WHAT THE TASK ASKS:
Return the following from the records below: each line, word for word, starting with the line that contains "Besides, the market" and going on through the line that contains "Reports Insights is", with nothing outside that range.

DATASET EXTRACT:

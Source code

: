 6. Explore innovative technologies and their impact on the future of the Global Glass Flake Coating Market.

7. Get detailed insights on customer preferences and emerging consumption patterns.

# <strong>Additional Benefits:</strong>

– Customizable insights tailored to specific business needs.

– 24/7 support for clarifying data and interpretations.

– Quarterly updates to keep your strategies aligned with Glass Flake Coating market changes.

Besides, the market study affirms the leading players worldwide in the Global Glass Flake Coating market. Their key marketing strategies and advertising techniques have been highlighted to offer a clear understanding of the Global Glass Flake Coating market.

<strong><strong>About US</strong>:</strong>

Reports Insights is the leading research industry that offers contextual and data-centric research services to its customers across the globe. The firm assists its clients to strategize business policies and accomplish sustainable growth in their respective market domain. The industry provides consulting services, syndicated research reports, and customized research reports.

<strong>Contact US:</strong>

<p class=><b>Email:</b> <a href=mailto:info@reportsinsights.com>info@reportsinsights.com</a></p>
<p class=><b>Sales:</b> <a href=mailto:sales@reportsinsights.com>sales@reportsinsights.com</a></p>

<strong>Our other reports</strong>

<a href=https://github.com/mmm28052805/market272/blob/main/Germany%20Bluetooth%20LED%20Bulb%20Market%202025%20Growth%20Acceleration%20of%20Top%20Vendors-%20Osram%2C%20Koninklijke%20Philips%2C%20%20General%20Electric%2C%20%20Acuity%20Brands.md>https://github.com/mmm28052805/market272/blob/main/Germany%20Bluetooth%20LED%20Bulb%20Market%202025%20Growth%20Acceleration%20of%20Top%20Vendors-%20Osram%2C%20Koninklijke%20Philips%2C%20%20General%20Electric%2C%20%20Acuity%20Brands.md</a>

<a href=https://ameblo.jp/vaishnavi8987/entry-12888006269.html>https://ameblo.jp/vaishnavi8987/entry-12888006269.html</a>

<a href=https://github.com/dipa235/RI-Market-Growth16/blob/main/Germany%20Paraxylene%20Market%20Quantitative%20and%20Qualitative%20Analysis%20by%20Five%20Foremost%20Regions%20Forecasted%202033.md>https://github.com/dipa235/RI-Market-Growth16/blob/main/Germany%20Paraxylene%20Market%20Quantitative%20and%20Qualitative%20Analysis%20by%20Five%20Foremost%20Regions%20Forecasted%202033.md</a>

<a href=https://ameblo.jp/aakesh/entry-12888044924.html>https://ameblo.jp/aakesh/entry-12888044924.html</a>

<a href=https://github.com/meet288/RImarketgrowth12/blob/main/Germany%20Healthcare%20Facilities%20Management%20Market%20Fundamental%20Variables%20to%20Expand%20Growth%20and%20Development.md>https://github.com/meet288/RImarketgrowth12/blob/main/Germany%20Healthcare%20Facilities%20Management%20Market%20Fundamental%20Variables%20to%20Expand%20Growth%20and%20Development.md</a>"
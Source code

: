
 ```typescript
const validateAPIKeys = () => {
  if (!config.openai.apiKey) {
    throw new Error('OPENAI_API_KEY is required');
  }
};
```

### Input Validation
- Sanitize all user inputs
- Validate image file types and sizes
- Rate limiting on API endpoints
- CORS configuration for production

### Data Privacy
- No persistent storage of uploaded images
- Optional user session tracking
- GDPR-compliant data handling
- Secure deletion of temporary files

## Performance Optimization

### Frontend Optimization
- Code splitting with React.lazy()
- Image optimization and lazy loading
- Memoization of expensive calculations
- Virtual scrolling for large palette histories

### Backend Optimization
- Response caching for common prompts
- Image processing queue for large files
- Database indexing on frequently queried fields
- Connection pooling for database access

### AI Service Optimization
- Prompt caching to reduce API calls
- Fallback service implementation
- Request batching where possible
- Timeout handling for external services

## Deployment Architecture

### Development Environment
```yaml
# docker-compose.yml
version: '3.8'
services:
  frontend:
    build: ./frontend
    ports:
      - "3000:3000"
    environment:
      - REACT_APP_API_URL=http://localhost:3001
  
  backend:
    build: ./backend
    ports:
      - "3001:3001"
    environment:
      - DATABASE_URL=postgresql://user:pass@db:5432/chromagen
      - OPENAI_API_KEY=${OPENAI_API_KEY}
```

TASK SOLUTION:
Besides, the market study affirms the leading players worldwide in the Global Glass Flake Coating market. Their key marketing strategies and advertising techniques have been highlighted to offer a clear understanding of the Global Glass Flake Coating market.

<strong><strong>About US</strong>:</strong>

Reports Insights is the leading research industry that offers contextual and data-centric research services to its customers across the globe. The firm assists its clients to strategize business policies and accomplish sustainable growth in their respective market domain. The industry provides consulting services, syndicated research reports, and customized research reports.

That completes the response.